*What you have to do*. Check each line of the records below for the word "value" and copy those where it appears.

*Recorded information*.
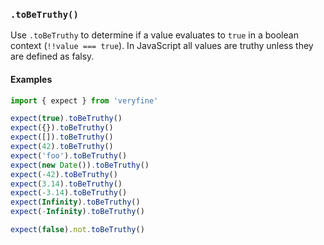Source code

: ### `.toBeTruthy()`

Use `.toBeTruthy` to determine if a value evaluates to `true` in a boolean
context (`!!value === true`). In JavaScript all values are truthy unless they
are defined as falsy.

#### Examples

```javascript
import { expect } from 'veryfine'

expect(true).toBeTruthy()
expect({}).toBeTruthy()
expect([]).toBeTruthy()
expect(42).toBeTruthy()
expect('foo').toBeTruthy()
expect(new Date()).toBeTruthy()
expect(-42).toBeTruthy()
expect(3.14).toBeTruthy()
expect(-3.14).toBeTruthy()
expect(Infinity).toBeTruthy()
expect(-Infinity).toBeTruthy()

expect(false).not.toBeTruthy()
```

*Answer to the exercise*.
Use `.toBeTruthy` to determine if a value evaluates to `true` in a boolean
context (`!!value === true`). In JavaScript all values are truthy unless they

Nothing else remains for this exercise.